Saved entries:
======
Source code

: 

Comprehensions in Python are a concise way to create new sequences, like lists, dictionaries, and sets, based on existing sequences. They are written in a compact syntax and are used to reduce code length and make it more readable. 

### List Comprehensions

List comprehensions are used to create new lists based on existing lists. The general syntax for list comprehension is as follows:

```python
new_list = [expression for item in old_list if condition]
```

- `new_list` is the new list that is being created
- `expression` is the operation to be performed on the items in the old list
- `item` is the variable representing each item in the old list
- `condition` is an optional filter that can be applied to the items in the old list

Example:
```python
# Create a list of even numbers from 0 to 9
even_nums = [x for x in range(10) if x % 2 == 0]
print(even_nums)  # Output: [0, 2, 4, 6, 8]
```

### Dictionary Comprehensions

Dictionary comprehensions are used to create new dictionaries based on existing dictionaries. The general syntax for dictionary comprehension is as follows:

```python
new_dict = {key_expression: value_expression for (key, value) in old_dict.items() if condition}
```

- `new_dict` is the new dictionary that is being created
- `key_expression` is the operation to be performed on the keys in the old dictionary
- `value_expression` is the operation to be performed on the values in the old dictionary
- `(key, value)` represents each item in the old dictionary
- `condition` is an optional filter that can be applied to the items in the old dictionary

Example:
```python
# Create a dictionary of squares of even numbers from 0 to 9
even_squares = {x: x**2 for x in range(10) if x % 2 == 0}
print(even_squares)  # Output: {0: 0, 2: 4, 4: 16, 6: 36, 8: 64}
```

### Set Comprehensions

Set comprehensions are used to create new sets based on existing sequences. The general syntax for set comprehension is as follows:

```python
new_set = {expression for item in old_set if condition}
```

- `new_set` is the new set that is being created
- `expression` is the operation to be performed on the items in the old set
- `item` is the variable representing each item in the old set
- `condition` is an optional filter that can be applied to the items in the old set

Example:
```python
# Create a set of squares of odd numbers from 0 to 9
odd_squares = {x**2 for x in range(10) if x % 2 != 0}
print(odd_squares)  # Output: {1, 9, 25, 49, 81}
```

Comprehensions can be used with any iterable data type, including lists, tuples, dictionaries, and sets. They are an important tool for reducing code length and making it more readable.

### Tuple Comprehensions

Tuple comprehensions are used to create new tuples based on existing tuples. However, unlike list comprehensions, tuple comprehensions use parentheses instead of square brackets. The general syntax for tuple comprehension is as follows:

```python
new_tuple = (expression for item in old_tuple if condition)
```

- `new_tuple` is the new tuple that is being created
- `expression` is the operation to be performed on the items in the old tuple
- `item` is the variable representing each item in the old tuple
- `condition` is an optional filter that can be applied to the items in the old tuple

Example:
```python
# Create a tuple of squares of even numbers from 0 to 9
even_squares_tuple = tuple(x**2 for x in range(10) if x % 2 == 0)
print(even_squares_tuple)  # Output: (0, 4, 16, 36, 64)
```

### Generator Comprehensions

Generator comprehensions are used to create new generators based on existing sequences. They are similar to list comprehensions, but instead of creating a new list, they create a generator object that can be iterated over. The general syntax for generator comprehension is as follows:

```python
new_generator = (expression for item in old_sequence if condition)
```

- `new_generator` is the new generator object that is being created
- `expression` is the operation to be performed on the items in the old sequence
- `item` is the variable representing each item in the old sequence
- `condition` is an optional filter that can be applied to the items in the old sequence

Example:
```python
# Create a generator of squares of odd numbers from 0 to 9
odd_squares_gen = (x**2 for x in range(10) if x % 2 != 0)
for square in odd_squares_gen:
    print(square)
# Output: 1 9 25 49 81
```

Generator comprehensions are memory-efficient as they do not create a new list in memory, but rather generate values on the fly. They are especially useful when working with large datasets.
======
* Work to complete *
Return each line from the data where the string "filter" can be found.

* Answer to the exercise *
- `condition` is an optional filter that can be applied to the items in the old list
- `condition` is an optional filter that can be applied to the items in the old dictionary
- `condition` is an optional filter that can be applied to the items in the old set
- `condition` is an optional filter that can be applied to the items in the old tuple
- `condition` is an optional filter that can be applied to the items in the old sequence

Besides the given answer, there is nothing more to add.